(MATERIAL TO PROCESS begins)

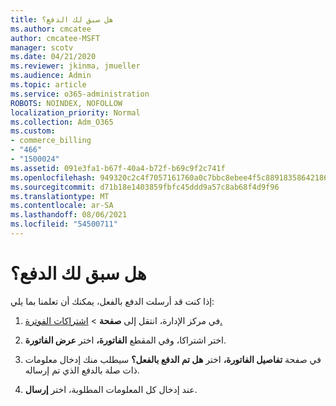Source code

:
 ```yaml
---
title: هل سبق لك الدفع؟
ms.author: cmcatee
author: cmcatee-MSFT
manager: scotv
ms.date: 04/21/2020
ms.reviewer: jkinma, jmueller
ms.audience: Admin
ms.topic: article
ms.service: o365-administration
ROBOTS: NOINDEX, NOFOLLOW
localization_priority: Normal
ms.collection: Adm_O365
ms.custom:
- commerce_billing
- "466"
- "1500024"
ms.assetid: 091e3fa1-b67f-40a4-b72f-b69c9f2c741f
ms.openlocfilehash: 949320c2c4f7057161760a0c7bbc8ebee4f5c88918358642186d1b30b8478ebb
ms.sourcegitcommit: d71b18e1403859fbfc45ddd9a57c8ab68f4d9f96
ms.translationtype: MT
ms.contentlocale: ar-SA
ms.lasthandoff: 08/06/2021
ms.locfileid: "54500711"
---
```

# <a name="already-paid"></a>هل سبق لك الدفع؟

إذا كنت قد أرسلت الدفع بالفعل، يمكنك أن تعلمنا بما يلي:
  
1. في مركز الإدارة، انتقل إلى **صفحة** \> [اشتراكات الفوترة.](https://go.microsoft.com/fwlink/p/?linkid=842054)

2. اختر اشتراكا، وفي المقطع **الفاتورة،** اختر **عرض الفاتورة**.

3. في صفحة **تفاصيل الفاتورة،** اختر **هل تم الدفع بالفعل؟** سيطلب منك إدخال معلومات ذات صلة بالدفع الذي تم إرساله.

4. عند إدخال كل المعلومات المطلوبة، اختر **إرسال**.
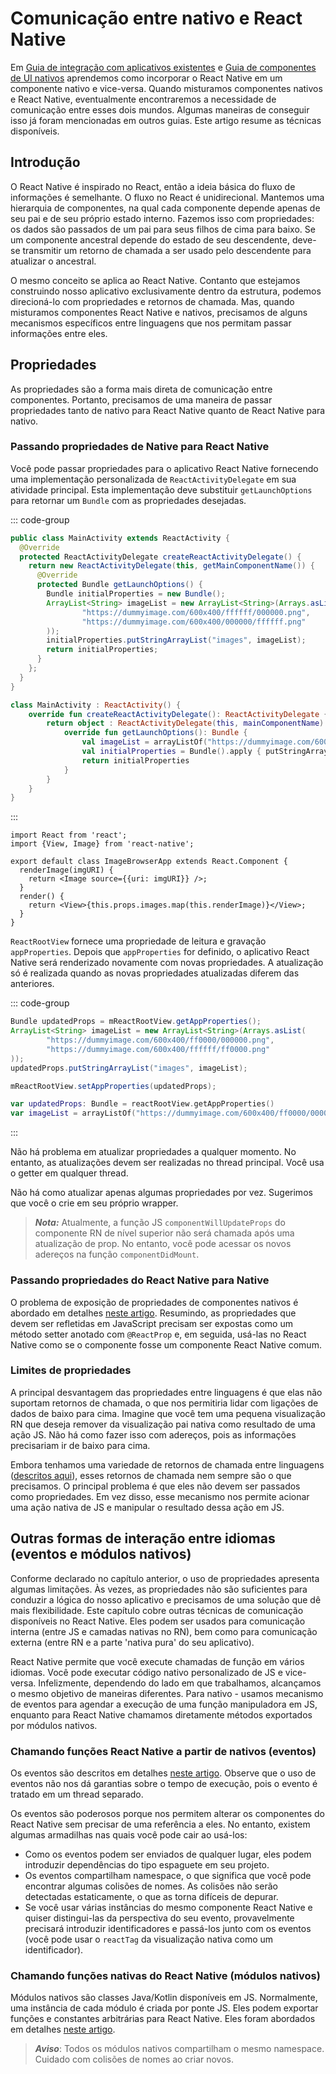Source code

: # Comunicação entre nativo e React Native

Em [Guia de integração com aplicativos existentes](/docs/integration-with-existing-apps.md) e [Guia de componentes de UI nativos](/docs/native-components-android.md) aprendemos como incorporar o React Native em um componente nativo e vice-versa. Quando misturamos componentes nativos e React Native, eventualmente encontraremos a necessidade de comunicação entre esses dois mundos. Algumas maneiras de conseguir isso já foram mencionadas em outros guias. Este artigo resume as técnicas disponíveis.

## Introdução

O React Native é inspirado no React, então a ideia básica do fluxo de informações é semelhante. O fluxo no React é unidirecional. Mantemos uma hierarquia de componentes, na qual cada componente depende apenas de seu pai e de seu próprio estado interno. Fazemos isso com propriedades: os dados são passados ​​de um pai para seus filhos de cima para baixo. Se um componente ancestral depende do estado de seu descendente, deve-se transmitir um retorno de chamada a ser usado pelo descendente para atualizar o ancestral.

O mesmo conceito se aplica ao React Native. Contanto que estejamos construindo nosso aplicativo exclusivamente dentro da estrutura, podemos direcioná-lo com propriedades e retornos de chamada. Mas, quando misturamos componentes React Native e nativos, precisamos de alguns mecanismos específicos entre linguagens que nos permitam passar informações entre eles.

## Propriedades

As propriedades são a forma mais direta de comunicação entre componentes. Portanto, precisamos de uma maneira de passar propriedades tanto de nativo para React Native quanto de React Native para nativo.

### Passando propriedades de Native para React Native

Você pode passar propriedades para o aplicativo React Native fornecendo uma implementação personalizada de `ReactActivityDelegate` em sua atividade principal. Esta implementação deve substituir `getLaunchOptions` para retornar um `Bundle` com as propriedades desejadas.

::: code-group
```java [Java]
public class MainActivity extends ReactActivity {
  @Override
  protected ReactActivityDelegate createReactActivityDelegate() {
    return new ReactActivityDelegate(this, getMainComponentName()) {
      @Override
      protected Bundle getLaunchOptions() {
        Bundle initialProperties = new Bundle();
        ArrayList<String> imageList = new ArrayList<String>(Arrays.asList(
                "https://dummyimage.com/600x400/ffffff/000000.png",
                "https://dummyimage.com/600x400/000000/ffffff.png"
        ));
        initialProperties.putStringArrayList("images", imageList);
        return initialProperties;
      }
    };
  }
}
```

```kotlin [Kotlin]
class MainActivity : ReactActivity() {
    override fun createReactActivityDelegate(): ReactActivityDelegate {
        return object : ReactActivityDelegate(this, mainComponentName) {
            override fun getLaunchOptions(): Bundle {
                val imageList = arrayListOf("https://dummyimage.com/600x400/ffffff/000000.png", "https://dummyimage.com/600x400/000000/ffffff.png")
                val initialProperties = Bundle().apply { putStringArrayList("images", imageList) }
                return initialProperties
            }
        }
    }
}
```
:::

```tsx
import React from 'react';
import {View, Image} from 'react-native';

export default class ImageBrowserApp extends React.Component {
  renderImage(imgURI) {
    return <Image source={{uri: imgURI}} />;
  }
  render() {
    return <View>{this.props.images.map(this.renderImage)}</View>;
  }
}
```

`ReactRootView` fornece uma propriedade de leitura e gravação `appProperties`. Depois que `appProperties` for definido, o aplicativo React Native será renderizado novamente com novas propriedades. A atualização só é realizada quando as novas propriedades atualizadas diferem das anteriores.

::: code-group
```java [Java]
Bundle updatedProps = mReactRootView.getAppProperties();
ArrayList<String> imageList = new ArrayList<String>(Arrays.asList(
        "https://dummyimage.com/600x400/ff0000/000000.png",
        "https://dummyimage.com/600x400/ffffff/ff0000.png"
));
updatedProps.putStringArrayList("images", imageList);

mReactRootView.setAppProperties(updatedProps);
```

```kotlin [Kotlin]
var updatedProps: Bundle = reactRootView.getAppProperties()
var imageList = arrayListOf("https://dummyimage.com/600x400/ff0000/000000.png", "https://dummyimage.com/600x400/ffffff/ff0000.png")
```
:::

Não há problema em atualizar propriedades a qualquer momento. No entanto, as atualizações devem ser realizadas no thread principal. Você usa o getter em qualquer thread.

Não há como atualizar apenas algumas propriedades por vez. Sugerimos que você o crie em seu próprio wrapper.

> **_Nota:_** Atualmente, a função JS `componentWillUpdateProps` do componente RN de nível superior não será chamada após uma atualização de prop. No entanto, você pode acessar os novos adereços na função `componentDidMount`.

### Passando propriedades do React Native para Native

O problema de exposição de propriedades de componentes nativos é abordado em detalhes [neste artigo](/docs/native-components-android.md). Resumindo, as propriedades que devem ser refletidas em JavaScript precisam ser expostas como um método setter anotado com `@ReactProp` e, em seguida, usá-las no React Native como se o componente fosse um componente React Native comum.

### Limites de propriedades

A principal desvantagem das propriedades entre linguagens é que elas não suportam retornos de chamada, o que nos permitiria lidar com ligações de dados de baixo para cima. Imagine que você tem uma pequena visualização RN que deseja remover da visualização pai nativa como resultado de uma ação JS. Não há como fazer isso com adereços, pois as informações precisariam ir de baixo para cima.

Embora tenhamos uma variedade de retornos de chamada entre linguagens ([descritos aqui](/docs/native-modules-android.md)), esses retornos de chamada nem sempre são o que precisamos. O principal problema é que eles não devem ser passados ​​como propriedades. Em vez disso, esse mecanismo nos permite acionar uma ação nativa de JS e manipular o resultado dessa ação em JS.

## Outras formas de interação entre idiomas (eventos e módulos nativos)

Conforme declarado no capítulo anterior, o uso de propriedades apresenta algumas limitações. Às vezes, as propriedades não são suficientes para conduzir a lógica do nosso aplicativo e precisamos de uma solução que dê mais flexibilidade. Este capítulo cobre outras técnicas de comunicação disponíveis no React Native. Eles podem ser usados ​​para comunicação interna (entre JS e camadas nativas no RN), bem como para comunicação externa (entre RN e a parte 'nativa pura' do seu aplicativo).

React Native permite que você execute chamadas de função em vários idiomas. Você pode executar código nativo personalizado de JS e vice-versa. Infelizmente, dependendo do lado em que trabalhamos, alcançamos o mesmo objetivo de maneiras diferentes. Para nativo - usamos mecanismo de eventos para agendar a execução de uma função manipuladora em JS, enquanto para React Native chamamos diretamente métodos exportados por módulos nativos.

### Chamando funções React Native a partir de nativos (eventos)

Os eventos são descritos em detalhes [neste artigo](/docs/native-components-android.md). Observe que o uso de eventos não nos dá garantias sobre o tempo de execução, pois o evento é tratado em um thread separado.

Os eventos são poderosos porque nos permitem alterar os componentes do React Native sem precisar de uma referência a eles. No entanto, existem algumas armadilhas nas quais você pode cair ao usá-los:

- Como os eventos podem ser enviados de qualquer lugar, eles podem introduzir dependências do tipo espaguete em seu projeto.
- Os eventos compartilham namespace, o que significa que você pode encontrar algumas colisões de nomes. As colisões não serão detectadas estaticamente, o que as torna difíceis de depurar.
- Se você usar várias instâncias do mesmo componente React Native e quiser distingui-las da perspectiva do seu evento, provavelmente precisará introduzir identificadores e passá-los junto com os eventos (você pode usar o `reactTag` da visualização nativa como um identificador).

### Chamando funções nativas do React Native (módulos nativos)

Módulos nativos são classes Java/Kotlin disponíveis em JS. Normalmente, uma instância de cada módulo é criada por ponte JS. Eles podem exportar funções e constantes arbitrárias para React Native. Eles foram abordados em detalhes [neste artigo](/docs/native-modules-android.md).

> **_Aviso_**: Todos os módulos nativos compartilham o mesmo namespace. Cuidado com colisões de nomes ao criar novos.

(MATERIAL TO PROCESS ends)

TASK STATEMENT
Copy each line above that contains the string "novos".

YOUR RESPONSE
> **_Nota:_** Atualmente, a função JS `componentWillUpdateProps` do componente RN de nível superior não será chamada após uma atualização de prop. No entanto, você pode acessar os novos adereços na função `componentDidMount`.
> **_Aviso_**: Todos os módulos nativos compartilham o mesmo namespace. Cuidado com colisões de nomes ao criar novos.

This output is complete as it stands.